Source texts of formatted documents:
----------
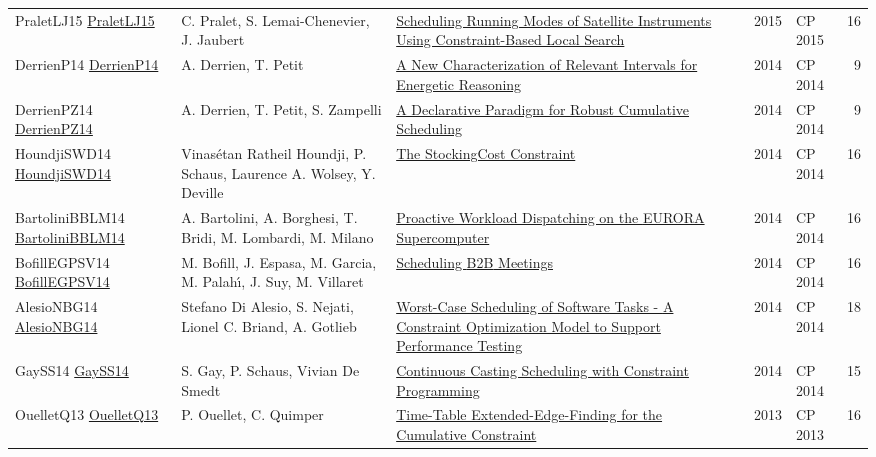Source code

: {\begin{longtable}{p{3cm}p{6cm}p{7cm}rrrp{3cm}r}
PraletLJ15 \href{https://doi.org/10.1007/978-3-319-23219-5\_48}{PraletLJ15} & C. Pralet, S. Lemai{-}Chenevier, J. Jaubert & \href{papers/PraletLJ15.pdf}{Scheduling Running Modes of Satellite Instruments Using Constraint-Based Local Search} &  & \cite{PraletLJ15} & 2015 & CP 2015 & 16\\
DerrienP14 \href{https://doi.org/10.1007/978-3-319-10428-7\_22}{DerrienP14} & A. Derrien, T. Petit & \href{papers/DerrienP14.pdf}{A New Characterization of Relevant Intervals for Energetic Reasoning} &  & \cite{DerrienP14} & 2014 & CP 2014 & 9\\
DerrienPZ14 \href{https://doi.org/10.1007/978-3-319-10428-7\_23}{DerrienPZ14} & A. Derrien, T. Petit, S. Zampelli & \href{papers/DerrienPZ14.pdf}{A Declarative Paradigm for Robust Cumulative Scheduling} &  & \cite{DerrienPZ14} & 2014 & CP 2014 & 9\\
HoundjiSWD14 \href{https://doi.org/10.1007/978-3-319-10428-7\_29}{HoundjiSWD14} & Vinas{\'{e}}tan Ratheil Houndji, P. Schaus, Laurence A. Wolsey, Y. Deville & \href{papers/HoundjiSWD14.pdf}{The StockingCost Constraint} &  & \cite{HoundjiSWD14} & 2014 & CP 2014 & 16\\
BartoliniBBLM14 \href{https://doi.org/10.1007/978-3-319-10428-7\_55}{BartoliniBBLM14} & A. Bartolini, A. Borghesi, T. Bridi, M. Lombardi, M. Milano & \href{papers/BartoliniBBLM14.pdf}{Proactive Workload Dispatching on the {EURORA} Supercomputer} &  & \cite{BartoliniBBLM14} & 2014 & CP 2014 & 16\\
BofillEGPSV14 \href{https://doi.org/10.1007/978-3-319-10428-7\_56}{BofillEGPSV14} & M. Bofill, J. Espasa, M. Garcia, M. Palah{\'{\i}}, J. Suy, M. Villaret & \href{papers/BofillEGPSV14.pdf}{Scheduling {B2B} Meetings} &  & \cite{BofillEGPSV14} & 2014 & CP 2014 & 16\\
AlesioNBG14 \href{https://doi.org/10.1007/978-3-319-10428-7\_58}{AlesioNBG14} & Stefano {Di Alesio}, S. Nejati, Lionel C. Briand, A. Gotlieb & \href{papers/AlesioNBG14.pdf}{Worst-Case Scheduling of Software Tasks - {A} Constraint Optimization Model to Support Performance Testing} &  & \cite{AlesioNBG14} & 2014 & CP 2014 & 18\\
GaySS14 \href{https://doi.org/10.1007/978-3-319-10428-7\_59}{GaySS14} & S. Gay, P. Schaus, Vivian De Smedt & \href{papers/GaySS14.pdf}{Continuous Casting Scheduling with Constraint Programming} &  & \cite{GaySS14} & 2014 & CP 2014 & 15\\
OuelletQ13 \href{https://doi.org/10.1007/978-3-642-40627-0\_42}{OuelletQ13} & P. Ouellet, C. Quimper & \href{papers/OuelletQ13.pdf}{Time-Table Extended-Edge-Finding for the Cumulative Constraint} &  & \cite{OuelletQ13} & 2013 & CP 2013 & 16\\

\end{longtable}}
----------
What you are asked to do ::
Working from the data above, extract solely the lines from the one containing "T. Petit, S." through the one containing "M. Bofill, J.", exactly as they appear, both included.

Task answer ::
DerrienPZ14 \href{https://doi.org/10.1007/978-3-319-10428-7\_23}{DerrienPZ14} & A. Derrien, T. Petit, S. Zampelli & \href{papers/DerrienPZ14.pdf}{A Declarative Paradigm for Robust Cumulative Scheduling} &  & \cite{DerrienPZ14} & 2014 & CP 2014 & 9\\
HoundjiSWD14 \href{https://doi.org/10.1007/978-3-319-10428-7\_29}{HoundjiSWD14} & Vinas{\'{e}}tan Ratheil Houndji, P. Schaus, Laurence A. Wolsey, Y. Deville & \href{papers/HoundjiSWD14.pdf}{The StockingCost Constraint} &  & \cite{HoundjiSWD14} & 2014 & CP 2014 & 16\\
BartoliniBBLM14 \href{https://doi.org/10.1007/978-3-319-10428-7\_55}{BartoliniBBLM14} & A. Bartolini, A. Borghesi, T. Bridi, M. Lombardi, M. Milano & \href{papers/BartoliniBBLM14.pdf}{Proactive Workload Dispatching on the {EURORA} Supercomputer} &  & \cite{BartoliniBBLM14} & 2014 & CP 2014 & 16\\
BofillEGPSV14 \href{https://doi.org/10.1007/978-3-319-10428-7\_56}{BofillEGPSV14} & M. Bofill, J. Espasa, M. Garcia, M. Palah{\'{\i}}, J. Suy, M. Villaret & \href{papers/BofillEGPSV14.pdf}{Scheduling {B2B} Meetings} &  & \cite{BofillEGPSV14} & 2014 & CP 2014 & 16\\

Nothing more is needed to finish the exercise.